● Saved entries:
[Start of Attachment]

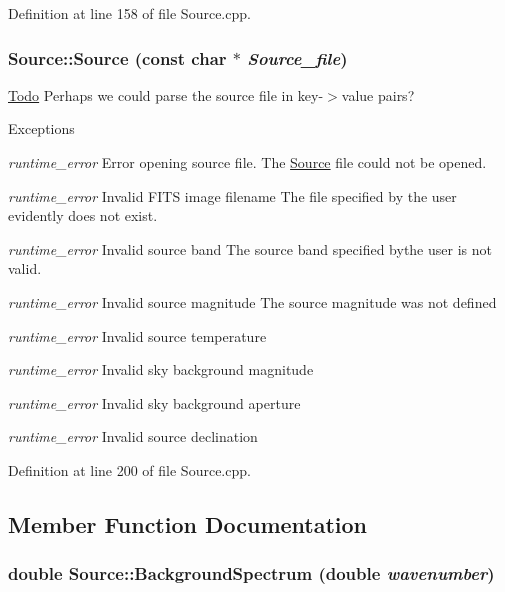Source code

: Definition at line 158 of file Source.cpp.

\hypertarget{classSource_a7a7af8ba36f94e74bf2d780f6636cfe4}{
\subsubsection[{Source}]{\setlength{\rightskip}{0pt plus 5cm}Source::Source (const char $\ast$ {\em Source\_\-file})}}
\label{classSource_a7a7af8ba36f94e74bf2d780f6636cfe4}


\begin{Desc}
\item[\hyperlink{todo__todo000002}{Todo}]Perhaps we could parse the source file in key-\/$>$value pairs? \end{Desc}



\begin{DoxyExceptions}{Exceptions}
\item[{\em runtime\_\-error}]Error opening source file. The \hyperlink{classSource}{Source} file could not be opened.\item[{\em runtime\_\-error}]Invalid FITS image filename The file specified by the user evidently does not exist.\item[{\em runtime\_\-error}]Invalid source band The source band specified bythe user is not valid.\item[{\em runtime\_\-error}]Invalid source magnitude The source magnitude was not defined\item[{\em runtime\_\-error}]Invalid source temperature\item[{\em runtime\_\-error}]Invalid sky background magnitude\item[{\em runtime\_\-error}]Invalid sky background aperture\item[{\em runtime\_\-error}]Invalid source declination\end{DoxyExceptions}




Definition at line 200 of file Source.cpp.



\subsection{Member Function Documentation}
\hypertarget{classSource_a29c1541293674ddb2b9e7aa4cb130306}{
\subsubsection[{BackgroundSpectrum}]{\setlength{\rightskip}{0pt plus 5cm}double Source::BackgroundSpectrum (double {\em wavenumber})}}
\label{classSource_a29c1541293674ddb2b9e7aa4cb130306}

[End of Attachment]

● Instructions to follow:
Output all the data, exactly, without images.

● Worked solution:
Source code

: Definition at line 158 of file Source.cpp.

\hypertarget{classSource_a7a7af8ba36f94e74bf2d780f6636cfe4}{
\subsubsection[{Source}]{\setlength{\rightskip}{0pt plus 5cm}Source::Source (const char $\ast$ {\em Source\_\-file})}}
\label{classSource_a7a7af8ba36f94e74bf2d780f6636cfe4}


\begin{Desc}
\item[\hyperlink{todo__todo000002}{Todo}]Perhaps we could parse the source file in key-\/$>$value pairs? \end{Desc}



\begin{DoxyExceptions}{Exceptions}
\item[{\em runtime\_\-error}]Error opening source file. The \hyperlink{classSource}{Source} file could not be opened.\item[{\em runtime\_\-error}]Invalid FITS image filename The file specified by the user evidently does not exist.\item[{\em runtime\_\-error}]Invalid source band The source band specified bythe user is not valid.\item[{\em runtime\_\-error}]Invalid source magnitude The source magnitude was not defined\item[{\em runtime\_\-error}]Invalid source temperature\item[{\em runtime\_\-error}]Invalid sky background magnitude\item[{\em runtime\_\-error}]Invalid sky background aperture\item[{\em runtime\_\-error}]Invalid source declination\end{DoxyExceptions}




Definition at line 200 of file Source.cpp.



\subsection{Member Function Documentation}
\hypertarget{classSource_a29c1541293674ddb2b9e7aa4cb130306}{
\subsubsection[{BackgroundSpectrum}]{\setlength{\rightskip}{0pt plus 5cm}double Source::BackgroundSpectrum (double {\em wavenumber})}}
\label{classSource_a29c1541293674ddb2b9e7aa4cb130306}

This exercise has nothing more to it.